Member of the Constitutional Council
- In office 7 June 2023 – 7 November 2023
- Constituency: Los Lagos Region

Personal details
- Born: 15 February 1980 (age 46) Ancud, Chile
- Party: Social Convergence (CS)
- Alma mater: Temuco Catholic University; Alberto Hurtado University;
- Profession: Anthropologist

= Nancy Márquez =

Chilean politician

Nancy Márquez González (born 15 February 1980) is a Chilean politician who served in the Constitutional Council.

Márquez has professional experience in community-based work using participatory methodologies, the implementation of social programs, work with indigenous communities and children, and cultural management.

She has participated as a co-author in two books: My Friend Chilihueque and Other Indigenous Stories of the Chiloé Archipelago and The Smoke Houses: The Indigenous Past of Queilen in the Voices of Present-Day Communities.

== Biography ==
=== Family and early life ===
Nancy Márquez González was born in Ancud on 15 February 1980. She is the daughter of Hilda Nancy González Saldivia and Manuel Hugo Márquez Rojas.

=== Professional career ===
In 1989, she began her primary education at the rural school of Lliuco. In 1993, she enrolled at the Colegio Seminario Conciliar de Ancud, where she continued her primary education and later completed her secondary education.

In 2003, she obtained a degree in Sociocultural Anthropology from the Temuco Catholic University. She is currently a fourth-semester student in the master's program in Government, Public Policy, and Territory at the Alberto Hurtado University.

== Political career ==
She has been a member of Convergencia Social since 2021.

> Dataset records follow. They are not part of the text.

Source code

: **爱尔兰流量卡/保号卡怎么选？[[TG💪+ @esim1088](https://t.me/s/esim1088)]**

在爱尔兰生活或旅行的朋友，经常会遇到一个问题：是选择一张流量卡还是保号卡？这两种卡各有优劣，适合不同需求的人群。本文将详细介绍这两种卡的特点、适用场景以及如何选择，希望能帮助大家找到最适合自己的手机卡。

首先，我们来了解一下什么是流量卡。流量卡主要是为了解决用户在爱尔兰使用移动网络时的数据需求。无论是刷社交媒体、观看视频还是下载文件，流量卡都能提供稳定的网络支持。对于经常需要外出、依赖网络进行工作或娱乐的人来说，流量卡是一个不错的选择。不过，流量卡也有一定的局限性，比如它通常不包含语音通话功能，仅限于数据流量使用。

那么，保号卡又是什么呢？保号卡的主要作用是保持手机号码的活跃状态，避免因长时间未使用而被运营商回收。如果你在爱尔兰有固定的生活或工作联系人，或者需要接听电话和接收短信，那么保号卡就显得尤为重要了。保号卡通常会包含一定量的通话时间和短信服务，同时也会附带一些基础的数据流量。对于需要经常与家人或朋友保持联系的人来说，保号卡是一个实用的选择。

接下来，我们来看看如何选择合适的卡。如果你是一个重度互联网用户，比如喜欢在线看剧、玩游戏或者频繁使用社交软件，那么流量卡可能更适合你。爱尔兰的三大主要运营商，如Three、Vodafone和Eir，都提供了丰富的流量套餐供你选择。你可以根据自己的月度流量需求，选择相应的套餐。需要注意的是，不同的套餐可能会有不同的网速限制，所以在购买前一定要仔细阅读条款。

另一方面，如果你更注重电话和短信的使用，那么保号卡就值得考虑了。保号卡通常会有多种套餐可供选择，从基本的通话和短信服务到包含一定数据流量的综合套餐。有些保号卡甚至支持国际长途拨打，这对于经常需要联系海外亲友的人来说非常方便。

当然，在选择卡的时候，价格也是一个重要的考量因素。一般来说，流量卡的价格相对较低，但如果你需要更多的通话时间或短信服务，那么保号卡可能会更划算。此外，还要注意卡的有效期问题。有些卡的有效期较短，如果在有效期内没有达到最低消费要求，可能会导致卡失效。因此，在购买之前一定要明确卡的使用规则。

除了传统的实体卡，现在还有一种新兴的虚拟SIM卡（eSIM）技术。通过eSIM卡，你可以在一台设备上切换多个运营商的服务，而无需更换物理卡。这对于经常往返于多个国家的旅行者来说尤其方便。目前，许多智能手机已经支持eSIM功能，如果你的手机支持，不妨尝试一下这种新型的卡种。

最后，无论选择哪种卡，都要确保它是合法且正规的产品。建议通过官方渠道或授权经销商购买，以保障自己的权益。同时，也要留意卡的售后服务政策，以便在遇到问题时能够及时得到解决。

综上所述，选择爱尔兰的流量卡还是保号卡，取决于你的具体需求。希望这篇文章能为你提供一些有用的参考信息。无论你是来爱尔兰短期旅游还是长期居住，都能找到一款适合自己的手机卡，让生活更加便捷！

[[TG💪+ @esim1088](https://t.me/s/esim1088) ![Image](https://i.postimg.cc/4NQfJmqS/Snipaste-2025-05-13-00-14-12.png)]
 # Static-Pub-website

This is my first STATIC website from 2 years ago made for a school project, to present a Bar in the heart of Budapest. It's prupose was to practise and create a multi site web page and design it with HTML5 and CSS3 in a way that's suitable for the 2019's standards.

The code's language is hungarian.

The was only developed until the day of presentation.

In 2021, she ran as a candidate for the Regional Council of Los Lagos representing the Province of Chiloé, competing as an independent candidate within the Chile Digno electoral pact. She obtained 1,831 votes, equivalent to 3.42% of the valid votes cast, and, although she was the top vote-getter on her party list, she was not elected.

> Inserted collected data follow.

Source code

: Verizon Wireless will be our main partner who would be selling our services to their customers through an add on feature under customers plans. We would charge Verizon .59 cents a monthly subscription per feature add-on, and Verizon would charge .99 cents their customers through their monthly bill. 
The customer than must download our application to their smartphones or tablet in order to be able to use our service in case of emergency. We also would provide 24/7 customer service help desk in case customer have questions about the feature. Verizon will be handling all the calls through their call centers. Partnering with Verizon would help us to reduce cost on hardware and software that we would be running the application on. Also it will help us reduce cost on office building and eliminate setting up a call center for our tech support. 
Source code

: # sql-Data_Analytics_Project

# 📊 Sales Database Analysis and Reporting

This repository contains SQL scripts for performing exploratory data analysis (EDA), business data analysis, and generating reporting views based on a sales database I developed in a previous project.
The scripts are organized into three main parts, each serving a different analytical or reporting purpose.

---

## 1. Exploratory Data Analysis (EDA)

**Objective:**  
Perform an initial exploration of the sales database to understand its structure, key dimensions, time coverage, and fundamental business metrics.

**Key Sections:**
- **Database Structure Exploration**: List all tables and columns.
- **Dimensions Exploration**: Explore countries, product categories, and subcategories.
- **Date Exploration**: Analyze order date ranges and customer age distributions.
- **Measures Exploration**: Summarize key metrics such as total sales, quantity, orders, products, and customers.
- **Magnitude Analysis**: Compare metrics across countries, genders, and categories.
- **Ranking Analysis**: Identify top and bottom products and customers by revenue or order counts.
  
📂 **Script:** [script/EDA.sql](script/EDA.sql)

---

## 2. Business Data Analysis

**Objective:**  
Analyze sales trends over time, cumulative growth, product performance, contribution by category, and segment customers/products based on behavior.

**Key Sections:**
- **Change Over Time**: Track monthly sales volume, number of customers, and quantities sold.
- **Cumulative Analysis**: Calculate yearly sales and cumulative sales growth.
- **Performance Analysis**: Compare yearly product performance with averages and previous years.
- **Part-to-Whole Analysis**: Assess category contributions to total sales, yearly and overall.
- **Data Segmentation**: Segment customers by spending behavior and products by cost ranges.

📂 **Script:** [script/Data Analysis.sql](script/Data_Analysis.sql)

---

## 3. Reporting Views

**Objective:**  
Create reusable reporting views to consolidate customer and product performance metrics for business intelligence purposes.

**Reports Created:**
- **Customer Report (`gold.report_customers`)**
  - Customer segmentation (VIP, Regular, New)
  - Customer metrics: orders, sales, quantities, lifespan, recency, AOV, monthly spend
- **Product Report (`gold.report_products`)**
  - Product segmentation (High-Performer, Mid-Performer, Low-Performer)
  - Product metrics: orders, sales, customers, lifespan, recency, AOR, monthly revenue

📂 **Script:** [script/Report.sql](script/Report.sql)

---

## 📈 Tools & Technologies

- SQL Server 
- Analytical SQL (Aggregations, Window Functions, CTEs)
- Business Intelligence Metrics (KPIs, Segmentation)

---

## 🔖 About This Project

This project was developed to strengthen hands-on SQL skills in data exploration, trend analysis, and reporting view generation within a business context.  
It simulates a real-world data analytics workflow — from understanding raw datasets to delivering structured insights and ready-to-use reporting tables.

In October 2022, she achieved the highest vote share on the most-voted list in her party's internal elections to form the Regional Directorate, becoming regional president of Convergencia Social in the Los Lagos Region.

In the elections held on 7 May 2023, Márquez ran as a candidate for the Constitutional Court representing the 13th electoral district of the Los Lagos Region, as a member of Convergencia Social within the Unidad para Chile electoral pact. According to the Electoral Qualification Court (TRICEL), she was elected with 36,127 votes.